(Records for the exercise begins)

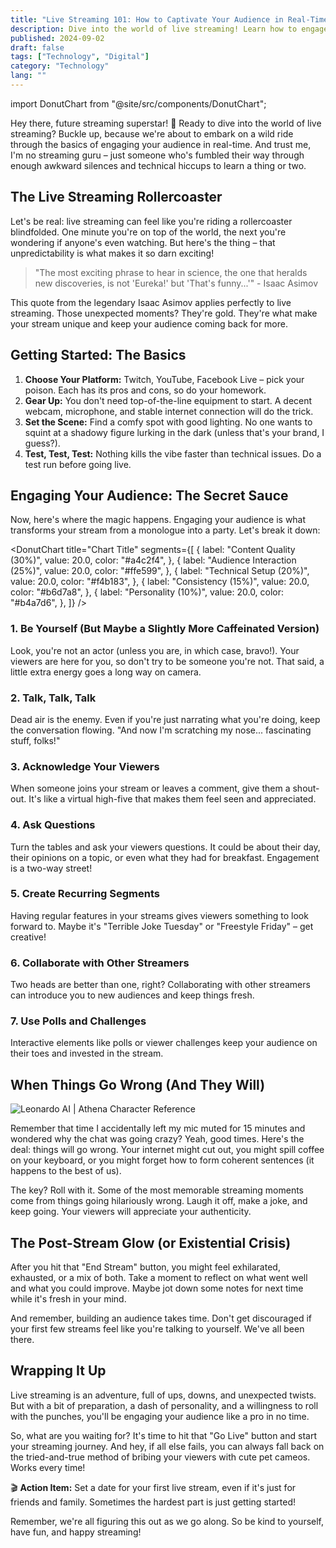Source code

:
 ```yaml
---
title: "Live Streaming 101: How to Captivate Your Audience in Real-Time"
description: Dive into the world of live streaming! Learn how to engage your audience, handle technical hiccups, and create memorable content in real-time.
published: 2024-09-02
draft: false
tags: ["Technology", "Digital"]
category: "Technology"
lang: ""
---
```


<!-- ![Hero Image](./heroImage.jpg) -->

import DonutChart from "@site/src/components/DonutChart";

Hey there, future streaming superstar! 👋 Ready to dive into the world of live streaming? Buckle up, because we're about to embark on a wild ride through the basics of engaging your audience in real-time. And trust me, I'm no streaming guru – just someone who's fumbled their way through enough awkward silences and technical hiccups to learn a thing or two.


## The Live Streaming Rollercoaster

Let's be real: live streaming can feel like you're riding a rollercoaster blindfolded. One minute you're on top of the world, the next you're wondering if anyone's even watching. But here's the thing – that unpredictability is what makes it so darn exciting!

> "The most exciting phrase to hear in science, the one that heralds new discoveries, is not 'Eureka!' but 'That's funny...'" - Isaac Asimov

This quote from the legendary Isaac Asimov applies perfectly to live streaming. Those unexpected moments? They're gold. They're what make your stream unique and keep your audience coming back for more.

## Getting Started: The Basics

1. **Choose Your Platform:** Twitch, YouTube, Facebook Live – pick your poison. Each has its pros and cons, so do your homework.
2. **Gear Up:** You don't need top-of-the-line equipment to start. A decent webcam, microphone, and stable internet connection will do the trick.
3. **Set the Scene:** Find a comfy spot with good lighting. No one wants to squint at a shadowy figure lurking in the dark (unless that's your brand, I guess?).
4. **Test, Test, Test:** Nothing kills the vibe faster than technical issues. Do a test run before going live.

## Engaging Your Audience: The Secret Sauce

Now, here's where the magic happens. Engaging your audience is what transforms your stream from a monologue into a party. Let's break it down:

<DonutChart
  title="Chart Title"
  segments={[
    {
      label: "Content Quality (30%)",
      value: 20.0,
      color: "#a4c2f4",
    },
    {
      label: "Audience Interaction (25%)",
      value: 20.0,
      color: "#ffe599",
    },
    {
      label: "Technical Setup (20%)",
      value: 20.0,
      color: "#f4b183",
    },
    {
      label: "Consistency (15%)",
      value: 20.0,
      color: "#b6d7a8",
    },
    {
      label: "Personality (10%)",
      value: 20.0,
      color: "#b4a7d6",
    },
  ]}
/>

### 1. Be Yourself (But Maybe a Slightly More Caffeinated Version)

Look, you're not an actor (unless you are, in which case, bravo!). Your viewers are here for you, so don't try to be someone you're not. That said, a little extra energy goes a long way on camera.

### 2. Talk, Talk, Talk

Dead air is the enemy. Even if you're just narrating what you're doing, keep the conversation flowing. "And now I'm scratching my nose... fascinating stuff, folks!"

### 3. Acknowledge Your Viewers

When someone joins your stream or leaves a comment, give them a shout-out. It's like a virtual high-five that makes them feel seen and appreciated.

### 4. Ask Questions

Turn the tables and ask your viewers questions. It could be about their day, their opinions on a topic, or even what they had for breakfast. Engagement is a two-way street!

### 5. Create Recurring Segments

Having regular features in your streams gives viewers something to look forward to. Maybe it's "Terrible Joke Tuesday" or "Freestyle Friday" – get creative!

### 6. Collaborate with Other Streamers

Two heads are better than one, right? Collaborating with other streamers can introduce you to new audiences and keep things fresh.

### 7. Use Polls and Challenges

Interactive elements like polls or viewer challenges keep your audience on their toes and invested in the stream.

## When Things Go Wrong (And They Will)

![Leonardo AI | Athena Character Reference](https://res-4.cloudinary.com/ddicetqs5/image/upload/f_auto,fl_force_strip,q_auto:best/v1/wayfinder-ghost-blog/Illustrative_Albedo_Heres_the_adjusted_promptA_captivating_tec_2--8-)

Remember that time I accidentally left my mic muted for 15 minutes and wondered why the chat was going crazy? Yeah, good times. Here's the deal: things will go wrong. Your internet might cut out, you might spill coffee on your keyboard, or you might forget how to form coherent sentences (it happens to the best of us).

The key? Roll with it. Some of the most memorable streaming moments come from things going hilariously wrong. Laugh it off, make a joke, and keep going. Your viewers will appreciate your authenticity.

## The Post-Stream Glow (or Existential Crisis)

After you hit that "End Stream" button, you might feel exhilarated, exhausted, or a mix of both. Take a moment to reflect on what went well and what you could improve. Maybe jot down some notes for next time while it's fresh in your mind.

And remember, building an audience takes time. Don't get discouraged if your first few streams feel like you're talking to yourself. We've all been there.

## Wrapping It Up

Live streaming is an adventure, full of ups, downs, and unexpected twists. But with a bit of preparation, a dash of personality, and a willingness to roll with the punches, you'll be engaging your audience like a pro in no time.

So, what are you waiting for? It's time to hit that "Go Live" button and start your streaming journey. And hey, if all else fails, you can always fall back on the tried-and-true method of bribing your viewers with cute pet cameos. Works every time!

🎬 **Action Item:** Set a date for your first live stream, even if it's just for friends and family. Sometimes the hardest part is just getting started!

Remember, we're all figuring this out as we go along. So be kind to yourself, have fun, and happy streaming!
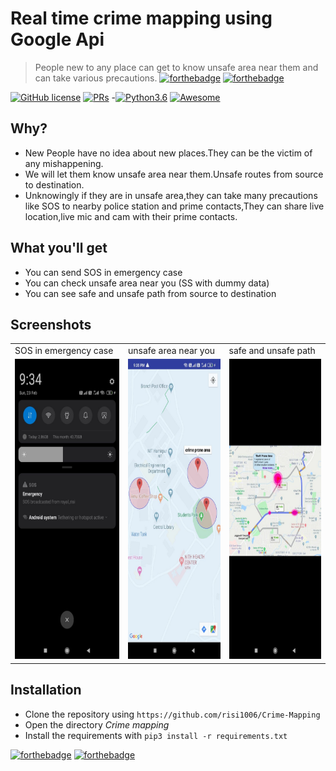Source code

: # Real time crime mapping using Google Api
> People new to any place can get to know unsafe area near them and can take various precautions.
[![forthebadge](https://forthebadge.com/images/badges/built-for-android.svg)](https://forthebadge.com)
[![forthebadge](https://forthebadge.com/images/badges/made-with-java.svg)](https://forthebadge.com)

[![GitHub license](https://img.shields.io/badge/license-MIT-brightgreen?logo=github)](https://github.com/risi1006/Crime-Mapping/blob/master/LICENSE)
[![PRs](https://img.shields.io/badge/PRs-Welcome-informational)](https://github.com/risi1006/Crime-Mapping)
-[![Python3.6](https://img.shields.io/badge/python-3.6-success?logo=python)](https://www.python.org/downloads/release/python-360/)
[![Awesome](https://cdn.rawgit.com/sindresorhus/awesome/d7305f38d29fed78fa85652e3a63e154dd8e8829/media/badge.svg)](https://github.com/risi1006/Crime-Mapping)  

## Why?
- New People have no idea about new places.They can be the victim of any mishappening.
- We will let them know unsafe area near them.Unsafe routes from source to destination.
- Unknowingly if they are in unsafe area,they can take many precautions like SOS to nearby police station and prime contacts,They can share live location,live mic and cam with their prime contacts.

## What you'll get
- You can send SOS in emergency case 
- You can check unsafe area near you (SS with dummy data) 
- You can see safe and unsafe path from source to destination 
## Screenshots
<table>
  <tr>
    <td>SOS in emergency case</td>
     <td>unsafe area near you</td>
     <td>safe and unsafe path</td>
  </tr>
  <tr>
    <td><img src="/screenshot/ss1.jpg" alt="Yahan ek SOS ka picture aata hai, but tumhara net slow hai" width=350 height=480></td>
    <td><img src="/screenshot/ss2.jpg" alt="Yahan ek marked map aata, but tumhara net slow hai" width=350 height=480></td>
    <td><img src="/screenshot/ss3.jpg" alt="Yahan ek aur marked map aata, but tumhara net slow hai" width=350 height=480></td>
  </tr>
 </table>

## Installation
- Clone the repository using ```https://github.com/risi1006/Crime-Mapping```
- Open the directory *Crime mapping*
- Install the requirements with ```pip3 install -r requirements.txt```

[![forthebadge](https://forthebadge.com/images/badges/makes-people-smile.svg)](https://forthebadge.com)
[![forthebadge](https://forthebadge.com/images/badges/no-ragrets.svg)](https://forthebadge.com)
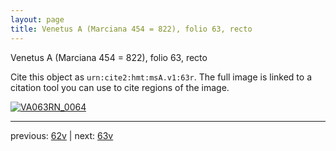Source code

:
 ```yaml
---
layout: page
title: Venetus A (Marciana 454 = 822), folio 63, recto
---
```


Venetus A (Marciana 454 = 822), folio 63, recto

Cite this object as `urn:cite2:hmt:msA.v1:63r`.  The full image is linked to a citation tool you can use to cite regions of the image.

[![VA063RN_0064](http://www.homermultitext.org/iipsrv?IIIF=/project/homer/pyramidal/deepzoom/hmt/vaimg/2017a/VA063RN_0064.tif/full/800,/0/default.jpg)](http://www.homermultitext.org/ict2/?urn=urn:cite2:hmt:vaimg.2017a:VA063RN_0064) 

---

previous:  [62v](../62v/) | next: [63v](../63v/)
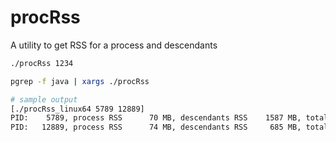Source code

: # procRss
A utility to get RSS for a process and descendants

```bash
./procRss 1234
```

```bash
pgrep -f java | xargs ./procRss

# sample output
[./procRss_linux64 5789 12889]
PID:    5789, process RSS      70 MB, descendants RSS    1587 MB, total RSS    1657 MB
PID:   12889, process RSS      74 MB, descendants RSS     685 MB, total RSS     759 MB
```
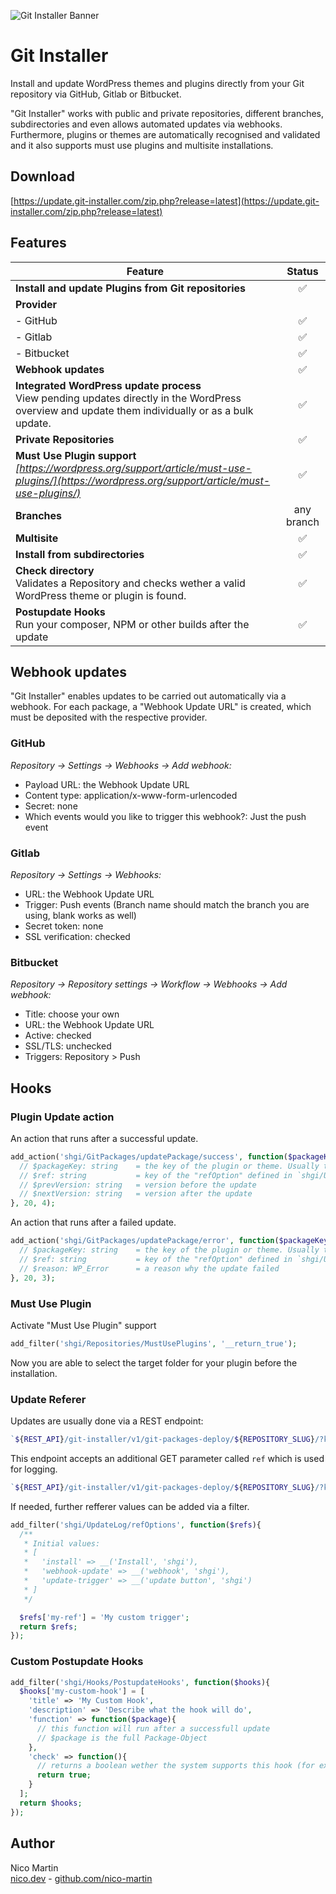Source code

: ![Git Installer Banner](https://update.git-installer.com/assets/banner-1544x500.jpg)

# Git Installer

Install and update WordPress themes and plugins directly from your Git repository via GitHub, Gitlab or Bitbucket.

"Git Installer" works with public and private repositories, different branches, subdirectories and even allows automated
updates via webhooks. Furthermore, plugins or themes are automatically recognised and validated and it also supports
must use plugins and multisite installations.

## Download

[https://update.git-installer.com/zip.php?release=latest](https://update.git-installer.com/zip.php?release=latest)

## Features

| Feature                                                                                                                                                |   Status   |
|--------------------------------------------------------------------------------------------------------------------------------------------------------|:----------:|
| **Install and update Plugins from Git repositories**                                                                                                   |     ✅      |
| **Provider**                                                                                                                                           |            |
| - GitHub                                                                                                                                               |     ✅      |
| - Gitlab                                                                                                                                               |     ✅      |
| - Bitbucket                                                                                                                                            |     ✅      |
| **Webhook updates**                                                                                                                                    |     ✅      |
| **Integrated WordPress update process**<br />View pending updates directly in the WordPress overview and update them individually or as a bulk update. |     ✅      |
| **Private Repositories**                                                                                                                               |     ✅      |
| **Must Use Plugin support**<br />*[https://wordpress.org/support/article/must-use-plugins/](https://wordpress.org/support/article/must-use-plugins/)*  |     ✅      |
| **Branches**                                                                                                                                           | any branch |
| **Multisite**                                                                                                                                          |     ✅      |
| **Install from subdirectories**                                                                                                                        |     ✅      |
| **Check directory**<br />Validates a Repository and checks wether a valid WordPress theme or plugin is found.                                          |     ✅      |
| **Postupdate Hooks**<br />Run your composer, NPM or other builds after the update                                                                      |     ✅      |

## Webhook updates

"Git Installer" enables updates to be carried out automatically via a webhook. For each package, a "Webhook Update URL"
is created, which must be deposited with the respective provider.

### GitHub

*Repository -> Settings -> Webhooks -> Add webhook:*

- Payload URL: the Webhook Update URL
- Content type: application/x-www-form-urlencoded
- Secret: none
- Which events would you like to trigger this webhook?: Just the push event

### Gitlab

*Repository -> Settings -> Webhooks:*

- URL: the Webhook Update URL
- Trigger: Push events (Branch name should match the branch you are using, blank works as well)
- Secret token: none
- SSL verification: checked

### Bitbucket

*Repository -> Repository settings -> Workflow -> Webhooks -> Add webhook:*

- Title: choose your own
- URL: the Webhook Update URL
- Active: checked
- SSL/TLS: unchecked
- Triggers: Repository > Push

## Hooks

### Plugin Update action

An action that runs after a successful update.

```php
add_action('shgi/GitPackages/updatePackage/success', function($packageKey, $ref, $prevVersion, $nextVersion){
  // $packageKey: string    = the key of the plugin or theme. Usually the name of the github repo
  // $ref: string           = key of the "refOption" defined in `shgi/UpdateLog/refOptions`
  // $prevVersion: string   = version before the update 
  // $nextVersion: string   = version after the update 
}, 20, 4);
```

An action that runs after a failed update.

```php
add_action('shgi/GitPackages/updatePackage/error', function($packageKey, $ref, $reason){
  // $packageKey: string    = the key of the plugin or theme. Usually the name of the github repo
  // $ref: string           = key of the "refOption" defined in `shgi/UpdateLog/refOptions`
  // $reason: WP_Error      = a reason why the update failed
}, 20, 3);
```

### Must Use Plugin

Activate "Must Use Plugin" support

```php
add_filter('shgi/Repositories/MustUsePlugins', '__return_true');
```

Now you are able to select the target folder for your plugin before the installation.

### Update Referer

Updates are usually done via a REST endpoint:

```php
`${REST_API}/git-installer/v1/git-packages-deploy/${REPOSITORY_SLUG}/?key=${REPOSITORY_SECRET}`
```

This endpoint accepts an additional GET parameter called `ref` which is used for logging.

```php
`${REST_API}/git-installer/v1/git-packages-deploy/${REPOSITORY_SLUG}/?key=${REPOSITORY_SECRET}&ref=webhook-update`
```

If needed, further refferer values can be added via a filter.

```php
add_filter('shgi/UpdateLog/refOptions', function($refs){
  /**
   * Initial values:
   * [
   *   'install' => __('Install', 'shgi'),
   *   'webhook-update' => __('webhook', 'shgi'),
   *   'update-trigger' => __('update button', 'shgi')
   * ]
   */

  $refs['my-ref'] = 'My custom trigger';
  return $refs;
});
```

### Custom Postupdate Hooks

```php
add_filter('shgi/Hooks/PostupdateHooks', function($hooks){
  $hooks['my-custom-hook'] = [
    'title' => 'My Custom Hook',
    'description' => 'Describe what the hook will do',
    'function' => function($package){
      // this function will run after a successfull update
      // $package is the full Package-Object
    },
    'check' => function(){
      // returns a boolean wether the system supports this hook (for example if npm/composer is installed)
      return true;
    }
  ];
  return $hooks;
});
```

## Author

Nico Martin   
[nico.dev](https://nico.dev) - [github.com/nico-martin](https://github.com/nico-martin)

(Records for the exercise ends)

» Aim of the task
Look for "If needed, further" in the records. Write out its line and every later line through the end exactly, with nothing more.

» Output below
If needed, further refferer values can be added via a filter.

```php
add_filter('shgi/UpdateLog/refOptions', function($refs){
  /**
   * Initial values:
   * [
   *   'install' => __('Install', 'shgi'),
   *   'webhook-update' => __('webhook', 'shgi'),
   *   'update-trigger' => __('update button', 'shgi')
   * ]
   */

  $refs['my-ref'] = 'My custom trigger';
  return $refs;
});
```

### Custom Postupdate Hooks

```php
add_filter('shgi/Hooks/PostupdateHooks', function($hooks){
  $hooks['my-custom-hook'] = [
    'title' => 'My Custom Hook',
    'description' => 'Describe what the hook will do',
    'function' => function($package){
      // this function will run after a successfull update
      // $package is the full Package-Object
    },
    'check' => function(){
      // returns a boolean wether the system supports this hook (for example if npm/composer is installed)
      return true;
    }
  ];
  return $hooks;
});
```

## Author

Nico Martin   
[nico.dev](https://nico.dev) - [github.com/nico-martin](https://github.com/nico-martin)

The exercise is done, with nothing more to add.